- [WORK ITEM] Although the entries contain pictures, return everything else in them verbatim and omit the pictures.

- [GIVEN DATA]

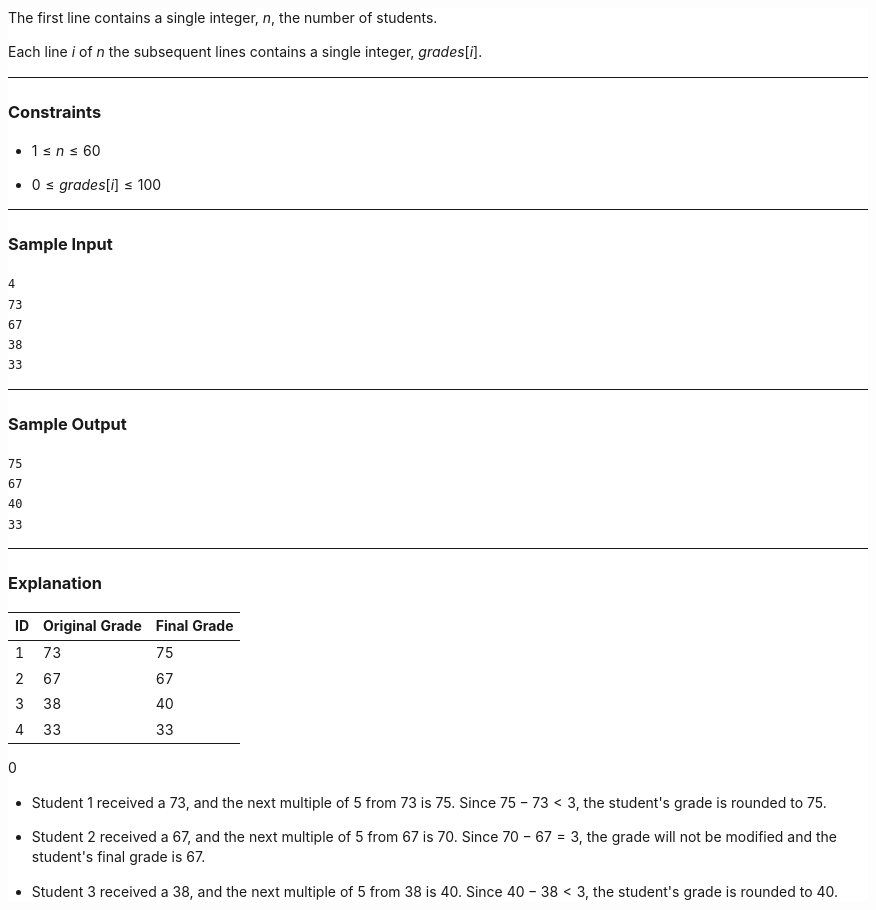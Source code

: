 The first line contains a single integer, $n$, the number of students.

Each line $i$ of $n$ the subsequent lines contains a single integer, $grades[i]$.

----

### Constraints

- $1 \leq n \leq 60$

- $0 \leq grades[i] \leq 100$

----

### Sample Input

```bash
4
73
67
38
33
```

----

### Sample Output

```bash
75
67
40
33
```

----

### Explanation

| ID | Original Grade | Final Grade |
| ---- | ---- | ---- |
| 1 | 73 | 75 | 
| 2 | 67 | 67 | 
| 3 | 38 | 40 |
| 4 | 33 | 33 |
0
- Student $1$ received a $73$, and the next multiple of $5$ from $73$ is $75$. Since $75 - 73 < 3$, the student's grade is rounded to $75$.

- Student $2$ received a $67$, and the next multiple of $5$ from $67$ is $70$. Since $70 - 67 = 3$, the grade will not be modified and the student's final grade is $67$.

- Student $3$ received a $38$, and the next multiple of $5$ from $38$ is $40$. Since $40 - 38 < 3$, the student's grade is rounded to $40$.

- [RESPONSE BELOW]
Source code

: The first line contains a single integer, $n$, the number of students.

Each line $i$ of $n$ the subsequent lines contains a single integer, $grades[i]$.

----

### Constraints

- $1 \leq n \leq 60$

- $0 \leq grades[i] \leq 100$

----

### Sample Input

```bash
4
73
67
38
33
```

----

### Sample Output

```bash
75
67
40
33
```

----

### Explanation

| ID | Original Grade | Final Grade |
| ---- | ---- | ---- |
| 1 | 73 | 75 | 
| 2 | 67 | 67 | 
| 3 | 38 | 40 |
| 4 | 33 | 33 |
0
- Student $1$ received a $73$, and the next multiple of $5$ from $73$ is $75$. Since $75 - 73 < 3$, the student's grade is rounded to $75$.

- Student $2$ received a $67$, and the next multiple of $5$ from $67$ is $70$. Since $70 - 67 = 3$, the grade will not be modified and the student's final grade is $67$.

- Student $3$ received a $38$, and the next multiple of $5$ from $38$ is $40$. Since $40 - 38 < 3$, the student's grade is rounded to $40$.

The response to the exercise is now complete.